* EXERCISE OBJECTIVE: What you return must match the entries exactly, except that the pictures are gone.

□ □ □ □ □

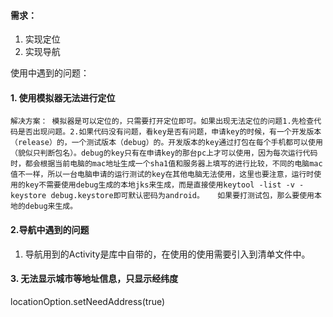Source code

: #### 需求：

1. 实现定位
2. 实现导航

使用中遇到的问题：
#### 1. 使用模拟器无法进行定位
    解决方案： 模拟器是可以定位的，只需要打开定位即可。如果出现无法定位的问题1.先检查代码是否出现问题。2.如果代码没有问题，看key是否有问题，申请key的时候，有一个开发版本（release）的，一个测试版本（debug）的。开发版本的key通过打包在每个手机都可以使用（貌似只判断包名）。debug的key只有在申请key的那台pc上才可以使用，因为每次运行代码时，都会根据当前电脑的mac地址生成一个sha1值和服务器上填写的进行比较，不同的电脑mac值不一样，所以一台电脑申请的运行测试的key在其他电脑无法使用，这里也要注意，运行时使用的key不需要使用debug生成的本地jks来生成，而是直接使用keytool -list -v -keystore debug.keystore即可默认密码为android。	如果要打测试包，那么要使用本地的debug来生成。

#### 2.导航中遇到的问题

1. 导航用到的Activity是库中自带的，在使用的使用需要引入到清单文件中。

#### 3. 无法显示城市等地址信息，只显示经纬度
 locationOption.setNeedAddress(true)
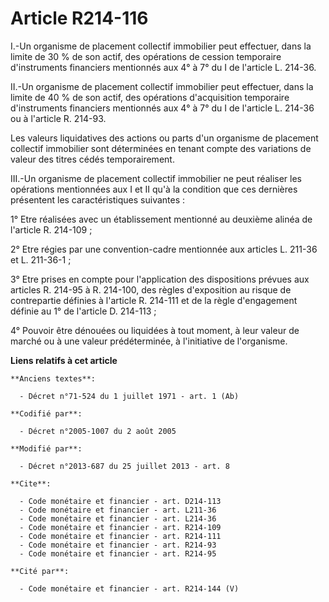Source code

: # Article R214-116

I.-Un organisme de placement collectif immobilier peut effectuer, dans la limite de 30 % de son actif, des opérations de
cession temporaire d'instruments financiers mentionnés aux 4° à 7° du I de l'article L. 214-36. 

II.-Un organisme de placement collectif immobilier peut effectuer, dans la limite de 40 % de son actif, des opérations
d'acquisition temporaire d'instruments financiers mentionnés aux 4° à 7° du I de l'article L. 214-36 ou à l'article R.
214-93. 

Les valeurs liquidatives des actions ou parts d'un organisme de placement collectif immobilier sont déterminées en tenant
compte des variations de valeur des titres cédés temporairement. 

III.-Un organisme de placement collectif immobilier ne peut réaliser les opérations mentionnées aux I et II qu'à la condition
que ces dernières présentent les caractéristiques suivantes : 

1° Etre réalisées avec un établissement mentionné au deuxième alinéa de l'article R. 214-109 ; 

2° Etre régies par une convention-cadre mentionnée aux articles L. 211-36 et L. 211-36-1 ; 

3° Etre prises en compte pour l'application des dispositions prévues aux articles R. 214-95 à R. 214-100, des règles
d'exposition au risque de contrepartie définies à l'article R. 214-111 et de la règle d'engagement définie au 1° de l'article
D. 214-113 ;

4° Pouvoir être dénouées ou liquidées à tout moment, à leur valeur de marché ou à une valeur prédéterminée, à l'initiative de
l'organisme.

**Liens relatifs à cet article**

	**Anciens textes**:

	  - Décret n°71-524 du 1 juillet 1971 - art. 1 (Ab)

	**Codifié par**:

	  - Décret n°2005-1007 du 2 août 2005

	**Modifié par**:

	  - Décret n°2013-687 du 25 juillet 2013 - art. 8

	**Cite**:

	  - Code monétaire et financier - art. D214-113
	  - Code monétaire et financier - art. L211-36
	  - Code monétaire et financier - art. L214-36
	  - Code monétaire et financier - art. R214-109
	  - Code monétaire et financier - art. R214-111
	  - Code monétaire et financier - art. R214-93
	  - Code monétaire et financier - art. R214-95

	**Cité par**:

	  - Code monétaire et financier - art. R214-144 (V)

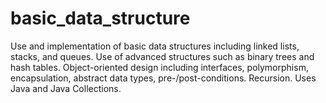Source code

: # basic_data_structure
Use and implementation of basic data structures including linked lists, stacks, and queues. Use of advanced structures such as binary trees and hash tables. Object-oriented design including interfaces, polymorphism, encapsulation, abstract data types, pre-/post-conditions. Recursion. Uses Java and Java Collections. 
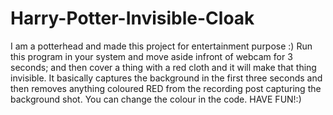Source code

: # Harry-Potter-Invisible-Cloak
I am a potterhead and made this project for entertainment purpose :)
Run this program in your system and move aside infront of webcam for 3 seconds; and then cover a thing with a red cloth and it will make that thing invisible.
It basically captures the background in the first three seconds and then removes anything coloured RED from the recording post capturing the background shot.
You can change the colour in the code.
HAVE FUN!:)
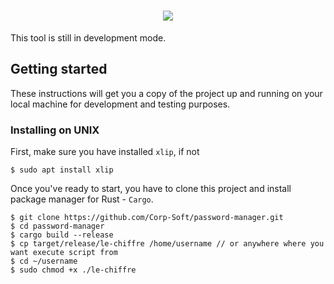 <h1 align="center">
    <img src="https://dewey.tailorbrands.com/production/brand_version_mockup_image/673/441186673_a4693e27-0973-4ad6-a875-7e165c0d8eee.png?cb=1512853920">
</h1>
<p>This tool is still in development mode.</p>
<h2>Getting started</h2>
<p>These instructions will get you a copy of the project up and running on your local machine for development and testing purposes.</p>
<h3>Installing on UNIX</h3>
<p>First, make sure you have installed <code>xlip</code>, if not </p>

    $ sudo apt install xlip

<p>Once you've ready to start, you have to clone this project and install package manager for Rust - <code>Cargo</code>.</p>

    $ git clone https://github.com/Corp-Soft/password-manager.git
    $ cd password-manager
    $ cargo build --release
    $ cp target/release/le-chiffre /home/username // or anywhere where you want execute script from
    $ cd ~/username
    $ sudo chmod +x ./le-chiffre
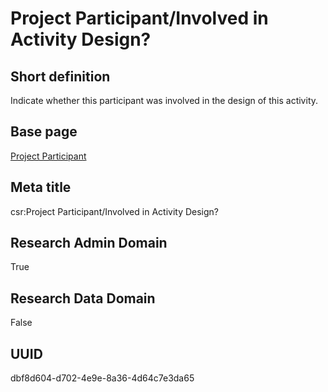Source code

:# Project Participant/Involved in Activity Design?
## Short definition
Indicate whether this participant was involved in the design of this activity.
## Base page
[Project Participant](https://github.com/EuroCRIS/CASRAI-Dictionairies/blob/main/Objects/Project%20Participant.md)
## Meta title
csr:Project Participant/Involved in Activity Design?
## Research Admin Domain
True
## Research Data Domain
False
## UUID
dbf8d604-d702-4e9e-8a36-4d64c7e3da65
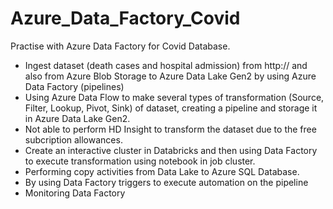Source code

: # Azure_Data_Factory_Covid

Practise with Azure Data Factory for Covid Database. 
- Ingest dataset (death cases and hospital admission) from http:// and also from Azure Blob Storage to Azure Data Lake Gen2 by using Azure Data Factory (pipelines) 
- Using Azure Data Flow to make several types of transformation (Source, Filter, Lookup, Pivot, Sink) of dataset, creating a pipeline and storage it in Azure Data Lake Gen2.
- Not able to perform HD Insight to transform the dataset due to the free subcription allowances.
- Create an interactive cluster in Databricks and then using Data Factory to execute transformation using notebook in job cluster.
- Performing copy activities from Data Lake to Azure SQL Database.
- By using Data Factory triggers to execute automation on the pipeline
- Monitoring Data Factory 
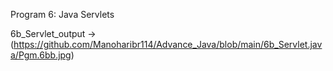 

Program 6: Java Servlets

6b_Servlet_output ->(https://github.com/Manoharibr114/Advance_Java/blob/main/6b_Servlet.java/Pgm.6bb.jpg)
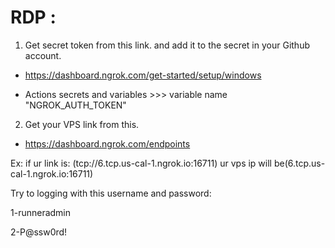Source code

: # RDP : 

1) Get secret token from this link. and add it to the secret in your Github account.

- https://dashboard.ngrok.com/get-started/setup/windows

- Actions secrets and variables >>> variable name "NGROK_AUTH_TOKEN"

2) Get your VPS link from this.

- https://dashboard.ngrok.com/endpoints

Ex: if ur link is: (tcp://6.tcp.us-cal-1.ngrok.io:16711)
ur vps ip will be(6.tcp.us-cal-1.ngrok.io:16711)

Try to logging with this username and password:

1-runneradmin

2-P@ssw0rd!
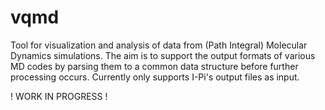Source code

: # vqmd
Tool for visualization and analysis of data from (Path Integral) Molecular Dynamics simulations.
The aim is to support the output formats of various MD codes by parsing them to a common data structure before further processing occurs.
Currently only supports I-Pi's output files as input. 

! WORK IN PROGRESS ! 
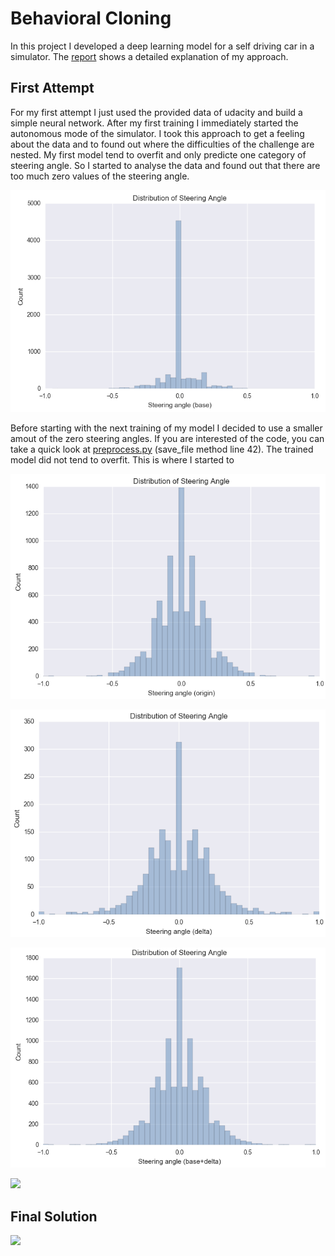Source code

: # Behavioral Cloning

In this project I developed a deep learning model for a self driving car in a simulator. The [report](writeup_report.md) shows a detailed explanation of my approach.


## First Attempt
For my first attempt I just used the provided data of udacity and build a simple neural network. After my first training I immediately started the autonomous mode of the simulator. I took this approach to get a feeling about the data and to found out where the difficulties of the challenge are nested. My first model tend to overfit and only predicte one category of steering angle. So I started to analyse the data and found out that there are too much zero values of the steering angle. 

![Analysis of base data](report/base_analysis.png)

Before starting with the next training of my model I decided to use a smaller amout of the zero steering angles. If you are interested of the code, you can take a quick look at [preprocess.py](preprocess.py) (save_file method line 42). The trained model did not tend to overfit. This is where I started to 

![Analysis of modified base data](report/modified_base_analysis.png)

![Analysis of delta data](report/delta_analysis.png)

![Analysis of combined data](report/combined_analysis.png)

![](report/init_model_1.gif)


## Final Solution
![](report/model_1.gif)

□ □ □ □ □

* TASK RESULT:
Source code

: #### 需求：

1. 实现定位
2. 实现导航

使用中遇到的问题：
#### 1. 使用模拟器无法进行定位
    解决方案： 模拟器是可以定位的，只需要打开定位即可。如果出现无法定位的问题1.先检查代码是否出现问题。2.如果代码没有问题，看key是否有问题，申请key的时候，有一个开发版本（release）的，一个测试版本（debug）的。开发版本的key通过打包在每个手机都可以使用（貌似只判断包名）。debug的key只有在申请key的那台pc上才可以使用，因为每次运行代码时，都会根据当前电脑的mac地址生成一个sha1值和服务器上填写的进行比较，不同的电脑mac值不一样，所以一台电脑申请的运行测试的key在其他电脑无法使用，这里也要注意，运行时使用的key不需要使用debug生成的本地jks来生成，而是直接使用keytool -list -v -keystore debug.keystore即可默认密码为android。	如果要打测试包，那么要使用本地的debug来生成。

#### 2.导航中遇到的问题

1. 导航用到的Activity是库中自带的，在使用的使用需要引入到清单文件中。

#### 3. 无法显示城市等地址信息，只显示经纬度
 locationOption.setNeedAddress(true)
Source code

: # Article R214-116

I.-Un organisme de placement collectif immobilier peut effectuer, dans la limite de 30 % de son actif, des opérations de
cession temporaire d'instruments financiers mentionnés aux 4° à 7° du I de l'article L. 214-36. 

II.-Un organisme de placement collectif immobilier peut effectuer, dans la limite de 40 % de son actif, des opérations
d'acquisition temporaire d'instruments financiers mentionnés aux 4° à 7° du I de l'article L. 214-36 ou à l'article R.
214-93. 

Les valeurs liquidatives des actions ou parts d'un organisme de placement collectif immobilier sont déterminées en tenant
compte des variations de valeur des titres cédés temporairement. 

III.-Un organisme de placement collectif immobilier ne peut réaliser les opérations mentionnées aux I et II qu'à la condition
que ces dernières présentent les caractéristiques suivantes : 

1° Etre réalisées avec un établissement mentionné au deuxième alinéa de l'article R. 214-109 ; 

2° Etre régies par une convention-cadre mentionnée aux articles L. 211-36 et L. 211-36-1 ; 

3° Etre prises en compte pour l'application des dispositions prévues aux articles R. 214-95 à R. 214-100, des règles
d'exposition au risque de contrepartie définies à l'article R. 214-111 et de la règle d'engagement définie au 1° de l'article
D. 214-113 ;

4° Pouvoir être dénouées ou liquidées à tout moment, à leur valeur de marché ou à une valeur prédéterminée, à l'initiative de
l'organisme.

**Liens relatifs à cet article**

	**Anciens textes**:

	  - Décret n°71-524 du 1 juillet 1971 - art. 1 (Ab)

	**Codifié par**:

	  - Décret n°2005-1007 du 2 août 2005

	**Modifié par**:

	  - Décret n°2013-687 du 25 juillet 2013 - art. 8

	**Cite**:

	  - Code monétaire et financier - art. D214-113
	  - Code monétaire et financier - art. L211-36
	  - Code monétaire et financier - art. L214-36
	  - Code monétaire et financier - art. R214-109
	  - Code monétaire et financier - art. R214-111
	  - Code monétaire et financier - art. R214-93
	  - Code monétaire et financier - art. R214-95

	**Cité par**:

	  - Code monétaire et financier - art. R214-144 (V)

Source code

: # basic_data_structure
Use and implementation of basic data structures including linked lists, stacks, and queues. Use of advanced structures such as binary trees and hash tables. Object-oriented design including interfaces, polymorphism, encapsulation, abstract data types, pre-/post-conditions. Recursion. Uses Java and Java Collections. 
Source code

: # Harry-Potter-Invisible-Cloak
I am a potterhead and made this project for entertainment purpose :)
Run this program in your system and move aside infront of webcam for 3 seconds; and then cover a thing with a red cloth and it will make that thing invisible.
It basically captures the background in the first three seconds and then removes anything coloured RED from the recording post capturing the background shot.
You can change the colour in the code.
HAVE FUN!:)
 <h1 align="center">
    <img src="https://dewey.tailorbrands.com/production/brand_version_mockup_image/673/441186673_a4693e27-0973-4ad6-a875-7e165c0d8eee.png?cb=1512853920">
</h1>
<p>This tool is still in development mode.</p>
<h2>Getting started</h2>
<p>These instructions will get you a copy of the project up and running on your local machine for development and testing purposes.</p>
<h3>Installing on UNIX</h3>
<p>First, make sure you have installed <code>xlip</code>, if not </p>

    $ sudo apt install xlip

<p>Once you've ready to start, you have to clone this project and install package manager for Rust - <code>Cargo</code>.</p>

    $ git clone https://github.com/Corp-Soft/password-manager.git
    $ cd password-manager
    $ cargo build --release
    $ cp target/release/le-chiffre /home/username // or anywhere where you want execute script from
    $ cd ~/username
    $ sudo chmod +x ./le-chiffre
Source code

:# Project Participant/Involved in Activity Design?
## Short definition
Indicate whether this participant was involved in the design of this activity.
## Base page
[Project Participant](https://github.com/EuroCRIS/CASRAI-Dictionairies/blob/main/Objects/Project%20Participant.md)
## Meta title
csr:Project Participant/Involved in Activity Design?
## Research Admin Domain
True
## Research Data Domain
False
## UUID
dbf8d604-d702-4e9e-8a36-4d64c7e3da65
Source code

: # Azure_Data_Factory_Covid

Practise with Azure Data Factory for Covid Database. 
- Ingest dataset (death cases and hospital admission) from http:// and also from Azure Blob Storage to Azure Data Lake Gen2 by using Azure Data Factory (pipelines) 
- Using Azure Data Flow to make several types of transformation (Source, Filter, Lookup, Pivot, Sink) of dataset, creating a pipeline and storage it in Azure Data Lake Gen2.
- Not able to perform HD Insight to transform the dataset due to the free subcription allowances.
- Create an interactive cluster in Databricks and then using Data Factory to execute transformation using notebook in job cluster.
- Performing copy activities from Data Lake to Azure SQL Database.
- By using Data Factory triggers to execute automation on the pipeline
- Monitoring Data Factory 

Program 6: Java Servlets

6b_Servlet_output ->(https://github.com/Manoharibr114/Advance_Java/blob/main/6b_Servlet.java/Pgm.6bb.jpg)
Source code

: # RDP : 

1) Get secret token from this link. and add it to the secret in your Github account.

- https://dashboard.ngrok.com/get-started/setup/windows

- Actions secrets and variables >>> variable name "NGROK_AUTH_TOKEN"

2) Get your VPS link from this.

- https://dashboard.ngrok.com/endpoints

Ex: if ur link is: (tcp://6.tcp.us-cal-1.ngrok.io:16711)
ur vps ip will be(6.tcp.us-cal-1.ngrok.io:16711)

Try to logging with this username and password:

1-runneradmin

2-P@ssw0rd!
Source code

: # vqmd
Tool for visualization and analysis of data from (Path Integral) Molecular Dynamics simulations.
The aim is to support the output formats of various MD codes by parsing them to a common data structure before further processing occurs.
Currently only supports I-Pi's output files as input. 

! WORK IN PROGRESS ! 
Source code

: # Behavioral Cloning

In this project I developed a deep learning model for a self driving car in a simulator. The [report](writeup_report.md) shows a detailed explanation of my approach.


## First Attempt
For my first attempt I just used the provided data of udacity and build a simple neural network. After my first training I immediately started the autonomous mode of the simulator. I took this approach to get a feeling about the data and to found out where the difficulties of the challenge are nested. My first model tend to overfit and only predicte one category of steering angle. So I started to analyse the data and found out that there are too much zero values of the steering angle. 

![Analysis of base data](report/base_analysis.png)

Before starting with the next training of my model I decided to use a smaller amout of the zero steering angles. If you are interested of the code, you can take a quick look at [preprocess.py](preprocess.py) (save_file method line 42). The trained model did not tend to overfit. This is where I started to 

![Analysis of modified base data](report/modified_base_analysis.png)

![Analysis of delta data](report/delta_analysis.png)

![Analysis of combined data](report/combined_analysis.png)

![](report/init_model_1.gif)


## Final Solution
![](report/model_1.gif)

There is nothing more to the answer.